Take My Money, Please!
Do businesses have to accept cash?
The Snap Café in Washington, D.C., made the news last week when it decided to stop accepting cash. If you want one of their crepes, you'll have to pay with plastic. But wait—don't dollar bills claim to be "legal tender for all debts, public and private"?
They do say that, but that doesn't mean your greenbacks are good everywhere. The Coinage Act of 1965 says that cash, excluding foreign gold or silver coins, is legal tender for all debts, public charges, taxes, and dues. That means creditors are legally obligated to accept your crumpled-up ones and fives.
The Coinage Act doesn't say anything about private companies or individuals, however. That means businesses are free to accept or decline cash for goods and services. They can also set forth other guidelines, like prohibiting customers from paying with pennies (cumbersome to count) or high-denomination bills (could be a robbery hazard).

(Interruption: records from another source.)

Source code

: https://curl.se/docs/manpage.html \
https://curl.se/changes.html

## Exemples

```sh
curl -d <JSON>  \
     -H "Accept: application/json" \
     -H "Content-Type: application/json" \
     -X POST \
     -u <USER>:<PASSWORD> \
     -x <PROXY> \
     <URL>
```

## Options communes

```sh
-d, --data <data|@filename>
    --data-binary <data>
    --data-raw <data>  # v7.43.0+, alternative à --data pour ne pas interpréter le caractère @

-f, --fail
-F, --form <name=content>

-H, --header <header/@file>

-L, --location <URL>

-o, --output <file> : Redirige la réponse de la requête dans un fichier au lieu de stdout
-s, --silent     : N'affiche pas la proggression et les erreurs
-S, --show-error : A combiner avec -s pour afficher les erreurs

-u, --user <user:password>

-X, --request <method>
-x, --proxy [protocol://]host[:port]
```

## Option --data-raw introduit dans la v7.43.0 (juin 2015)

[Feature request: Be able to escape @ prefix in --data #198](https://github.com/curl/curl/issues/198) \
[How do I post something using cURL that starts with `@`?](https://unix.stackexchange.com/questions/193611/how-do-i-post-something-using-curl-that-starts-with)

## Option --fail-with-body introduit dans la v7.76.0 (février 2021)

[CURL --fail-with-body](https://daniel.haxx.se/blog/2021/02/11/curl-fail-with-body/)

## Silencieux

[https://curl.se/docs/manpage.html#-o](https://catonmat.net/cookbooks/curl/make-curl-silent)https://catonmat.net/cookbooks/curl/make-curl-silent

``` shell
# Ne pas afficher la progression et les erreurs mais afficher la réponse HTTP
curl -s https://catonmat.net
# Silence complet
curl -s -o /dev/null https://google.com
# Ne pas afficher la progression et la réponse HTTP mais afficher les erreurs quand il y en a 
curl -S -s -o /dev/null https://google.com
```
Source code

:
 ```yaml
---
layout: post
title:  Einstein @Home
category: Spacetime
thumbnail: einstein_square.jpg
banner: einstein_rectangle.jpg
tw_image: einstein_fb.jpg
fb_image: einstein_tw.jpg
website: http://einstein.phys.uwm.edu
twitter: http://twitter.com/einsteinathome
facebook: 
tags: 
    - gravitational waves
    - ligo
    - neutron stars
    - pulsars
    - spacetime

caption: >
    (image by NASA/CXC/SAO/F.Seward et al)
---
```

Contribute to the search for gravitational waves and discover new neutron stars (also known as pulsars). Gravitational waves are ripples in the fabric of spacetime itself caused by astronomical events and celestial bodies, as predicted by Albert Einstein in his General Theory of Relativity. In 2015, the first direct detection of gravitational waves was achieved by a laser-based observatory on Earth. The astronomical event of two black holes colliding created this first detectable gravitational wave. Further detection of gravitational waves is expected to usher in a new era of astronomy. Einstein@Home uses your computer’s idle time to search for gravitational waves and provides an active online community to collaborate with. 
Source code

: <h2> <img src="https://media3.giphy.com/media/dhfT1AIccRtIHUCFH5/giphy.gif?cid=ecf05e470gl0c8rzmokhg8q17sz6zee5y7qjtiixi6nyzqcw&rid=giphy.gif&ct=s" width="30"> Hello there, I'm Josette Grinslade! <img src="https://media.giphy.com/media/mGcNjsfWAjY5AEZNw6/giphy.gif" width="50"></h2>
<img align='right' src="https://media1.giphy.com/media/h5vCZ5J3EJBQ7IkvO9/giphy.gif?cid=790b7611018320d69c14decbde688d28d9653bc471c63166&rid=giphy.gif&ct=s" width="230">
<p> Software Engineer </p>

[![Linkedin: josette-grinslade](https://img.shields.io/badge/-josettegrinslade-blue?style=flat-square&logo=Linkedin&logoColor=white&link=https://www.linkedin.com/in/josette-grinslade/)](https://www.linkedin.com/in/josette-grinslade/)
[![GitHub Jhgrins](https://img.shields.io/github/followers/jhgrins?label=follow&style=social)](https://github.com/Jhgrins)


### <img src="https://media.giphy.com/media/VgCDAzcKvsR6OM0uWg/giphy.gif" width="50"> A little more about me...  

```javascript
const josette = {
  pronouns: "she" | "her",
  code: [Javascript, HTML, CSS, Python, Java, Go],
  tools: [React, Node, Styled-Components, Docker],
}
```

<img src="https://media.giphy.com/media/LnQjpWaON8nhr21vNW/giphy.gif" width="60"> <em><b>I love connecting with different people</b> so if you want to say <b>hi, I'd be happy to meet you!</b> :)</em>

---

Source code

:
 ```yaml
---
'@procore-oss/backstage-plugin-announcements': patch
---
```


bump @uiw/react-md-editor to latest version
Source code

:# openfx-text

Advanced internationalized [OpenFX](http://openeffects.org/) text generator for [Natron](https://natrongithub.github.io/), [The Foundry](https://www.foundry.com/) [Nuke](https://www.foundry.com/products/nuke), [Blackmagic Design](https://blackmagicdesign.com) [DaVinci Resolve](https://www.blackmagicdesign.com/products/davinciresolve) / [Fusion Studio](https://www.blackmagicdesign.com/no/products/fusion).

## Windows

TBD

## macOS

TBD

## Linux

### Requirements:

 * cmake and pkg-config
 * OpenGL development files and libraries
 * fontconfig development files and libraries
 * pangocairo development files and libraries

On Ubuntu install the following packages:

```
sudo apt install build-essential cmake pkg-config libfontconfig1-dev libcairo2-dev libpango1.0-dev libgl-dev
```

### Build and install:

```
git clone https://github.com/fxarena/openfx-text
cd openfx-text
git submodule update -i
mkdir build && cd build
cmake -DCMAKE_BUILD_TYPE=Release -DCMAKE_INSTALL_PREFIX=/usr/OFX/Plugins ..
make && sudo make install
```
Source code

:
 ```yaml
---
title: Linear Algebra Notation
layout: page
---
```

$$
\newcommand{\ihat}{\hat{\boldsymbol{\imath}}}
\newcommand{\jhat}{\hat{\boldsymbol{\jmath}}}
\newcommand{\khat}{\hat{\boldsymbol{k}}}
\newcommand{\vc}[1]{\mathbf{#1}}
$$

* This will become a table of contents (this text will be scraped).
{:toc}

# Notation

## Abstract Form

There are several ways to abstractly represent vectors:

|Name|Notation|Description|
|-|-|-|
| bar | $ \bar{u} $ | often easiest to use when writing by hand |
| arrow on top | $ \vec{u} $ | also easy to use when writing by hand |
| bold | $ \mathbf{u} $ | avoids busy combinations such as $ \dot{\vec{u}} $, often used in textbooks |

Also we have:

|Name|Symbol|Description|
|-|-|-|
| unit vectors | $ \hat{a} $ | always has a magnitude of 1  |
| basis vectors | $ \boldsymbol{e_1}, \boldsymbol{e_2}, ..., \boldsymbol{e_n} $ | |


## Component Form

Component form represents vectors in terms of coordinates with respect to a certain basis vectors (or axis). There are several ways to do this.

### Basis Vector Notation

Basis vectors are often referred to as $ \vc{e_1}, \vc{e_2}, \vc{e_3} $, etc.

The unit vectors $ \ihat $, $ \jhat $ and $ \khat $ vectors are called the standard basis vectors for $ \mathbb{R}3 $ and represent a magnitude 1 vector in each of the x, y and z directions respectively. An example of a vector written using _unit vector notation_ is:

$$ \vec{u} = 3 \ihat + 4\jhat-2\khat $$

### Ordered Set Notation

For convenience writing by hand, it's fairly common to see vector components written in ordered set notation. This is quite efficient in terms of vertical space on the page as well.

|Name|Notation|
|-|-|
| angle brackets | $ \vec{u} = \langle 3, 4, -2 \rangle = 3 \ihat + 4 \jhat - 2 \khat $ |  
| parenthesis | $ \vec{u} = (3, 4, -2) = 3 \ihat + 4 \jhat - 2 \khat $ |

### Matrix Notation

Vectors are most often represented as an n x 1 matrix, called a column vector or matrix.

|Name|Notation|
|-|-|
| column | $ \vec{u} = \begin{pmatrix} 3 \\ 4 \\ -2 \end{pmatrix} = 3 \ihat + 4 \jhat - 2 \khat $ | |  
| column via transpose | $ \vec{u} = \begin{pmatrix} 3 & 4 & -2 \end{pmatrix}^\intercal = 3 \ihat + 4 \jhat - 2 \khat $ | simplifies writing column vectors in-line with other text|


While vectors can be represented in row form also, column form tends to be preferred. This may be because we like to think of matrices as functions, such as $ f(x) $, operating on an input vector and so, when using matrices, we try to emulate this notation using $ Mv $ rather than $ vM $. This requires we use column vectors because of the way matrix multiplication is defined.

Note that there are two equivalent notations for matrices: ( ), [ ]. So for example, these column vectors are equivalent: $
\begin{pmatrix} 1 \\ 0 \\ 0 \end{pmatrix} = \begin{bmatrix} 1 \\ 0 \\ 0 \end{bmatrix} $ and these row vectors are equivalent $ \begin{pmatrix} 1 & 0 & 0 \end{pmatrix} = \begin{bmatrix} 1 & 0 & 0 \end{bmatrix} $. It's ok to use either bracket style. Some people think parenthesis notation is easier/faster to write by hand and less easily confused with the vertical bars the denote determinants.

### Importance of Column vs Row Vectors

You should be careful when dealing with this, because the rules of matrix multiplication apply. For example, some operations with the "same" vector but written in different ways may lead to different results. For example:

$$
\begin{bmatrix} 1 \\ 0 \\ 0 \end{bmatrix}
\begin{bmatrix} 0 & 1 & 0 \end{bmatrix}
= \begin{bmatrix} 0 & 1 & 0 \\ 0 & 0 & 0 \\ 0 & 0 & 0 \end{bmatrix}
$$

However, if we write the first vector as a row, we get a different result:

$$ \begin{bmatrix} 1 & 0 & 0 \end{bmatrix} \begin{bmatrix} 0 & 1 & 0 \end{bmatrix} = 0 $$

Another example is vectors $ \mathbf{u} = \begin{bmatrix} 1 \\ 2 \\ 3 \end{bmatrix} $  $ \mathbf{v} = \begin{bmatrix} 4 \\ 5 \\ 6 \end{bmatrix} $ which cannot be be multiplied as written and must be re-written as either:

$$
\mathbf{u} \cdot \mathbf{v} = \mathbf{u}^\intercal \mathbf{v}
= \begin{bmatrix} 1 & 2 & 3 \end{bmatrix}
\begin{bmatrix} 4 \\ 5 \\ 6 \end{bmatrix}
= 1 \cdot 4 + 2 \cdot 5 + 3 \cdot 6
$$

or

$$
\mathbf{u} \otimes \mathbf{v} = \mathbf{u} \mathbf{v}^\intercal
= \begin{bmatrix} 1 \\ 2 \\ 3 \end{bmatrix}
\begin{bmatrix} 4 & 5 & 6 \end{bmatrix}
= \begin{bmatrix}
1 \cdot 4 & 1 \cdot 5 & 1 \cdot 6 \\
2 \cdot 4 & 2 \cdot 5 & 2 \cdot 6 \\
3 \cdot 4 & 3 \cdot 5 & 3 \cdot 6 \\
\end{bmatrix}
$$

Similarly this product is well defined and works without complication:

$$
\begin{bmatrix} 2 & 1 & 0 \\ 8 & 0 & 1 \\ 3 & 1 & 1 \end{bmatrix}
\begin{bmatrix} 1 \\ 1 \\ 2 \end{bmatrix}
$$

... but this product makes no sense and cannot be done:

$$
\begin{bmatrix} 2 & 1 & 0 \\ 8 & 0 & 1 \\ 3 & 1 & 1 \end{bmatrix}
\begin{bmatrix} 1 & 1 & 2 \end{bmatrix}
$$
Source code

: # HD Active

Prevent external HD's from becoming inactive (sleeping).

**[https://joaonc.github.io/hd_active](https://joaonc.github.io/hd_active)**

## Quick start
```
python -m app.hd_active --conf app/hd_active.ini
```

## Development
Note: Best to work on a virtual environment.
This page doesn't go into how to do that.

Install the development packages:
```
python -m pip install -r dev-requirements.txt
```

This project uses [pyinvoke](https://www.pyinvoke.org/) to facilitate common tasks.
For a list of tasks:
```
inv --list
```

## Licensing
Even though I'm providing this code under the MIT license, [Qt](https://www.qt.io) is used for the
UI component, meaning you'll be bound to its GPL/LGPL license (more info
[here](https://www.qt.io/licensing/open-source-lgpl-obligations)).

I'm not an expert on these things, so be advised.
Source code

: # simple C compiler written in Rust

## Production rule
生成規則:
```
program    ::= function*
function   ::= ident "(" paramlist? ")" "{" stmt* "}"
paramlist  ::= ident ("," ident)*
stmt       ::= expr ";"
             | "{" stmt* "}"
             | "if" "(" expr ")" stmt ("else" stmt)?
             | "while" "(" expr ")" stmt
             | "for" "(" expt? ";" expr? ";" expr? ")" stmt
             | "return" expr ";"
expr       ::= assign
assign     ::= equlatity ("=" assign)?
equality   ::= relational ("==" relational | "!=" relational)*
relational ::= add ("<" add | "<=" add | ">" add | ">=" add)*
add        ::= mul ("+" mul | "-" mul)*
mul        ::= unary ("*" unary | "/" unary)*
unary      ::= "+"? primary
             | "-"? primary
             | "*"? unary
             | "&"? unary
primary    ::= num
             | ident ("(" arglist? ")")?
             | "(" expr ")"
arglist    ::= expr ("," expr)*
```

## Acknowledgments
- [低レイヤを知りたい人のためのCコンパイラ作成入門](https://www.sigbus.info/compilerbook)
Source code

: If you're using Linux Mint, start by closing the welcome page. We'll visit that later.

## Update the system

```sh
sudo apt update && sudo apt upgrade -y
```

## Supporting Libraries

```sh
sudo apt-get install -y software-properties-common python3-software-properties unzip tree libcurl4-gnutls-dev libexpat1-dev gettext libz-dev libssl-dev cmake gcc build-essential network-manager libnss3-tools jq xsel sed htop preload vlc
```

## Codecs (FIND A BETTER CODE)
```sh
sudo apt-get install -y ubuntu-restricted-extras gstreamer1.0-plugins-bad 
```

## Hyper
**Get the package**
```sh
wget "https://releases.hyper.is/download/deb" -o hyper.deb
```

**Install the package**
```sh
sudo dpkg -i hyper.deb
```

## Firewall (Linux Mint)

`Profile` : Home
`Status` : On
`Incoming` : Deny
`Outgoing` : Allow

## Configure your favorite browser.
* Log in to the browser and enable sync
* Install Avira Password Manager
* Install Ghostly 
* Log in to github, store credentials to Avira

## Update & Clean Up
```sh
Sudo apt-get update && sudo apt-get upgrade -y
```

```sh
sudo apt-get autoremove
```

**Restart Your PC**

Some Apocalypse-watchers believe that the diminishing importance of cash transactions is a step toward impending doom. Revelation 13:15-18 declares that all people will be forced to accept the "mark of the beast" before Armageddon. This mark on people's hands or foreheads, according to the prophecy, will be necessary to complete any financial transactions—"no man might buy or sell, save he that had the mark." One group of Biblical literalists believes that the mark could be an implanted credit card that would allow customers to wave a chip-embedded hand (or forehead) at a scanner to pay for any purchase.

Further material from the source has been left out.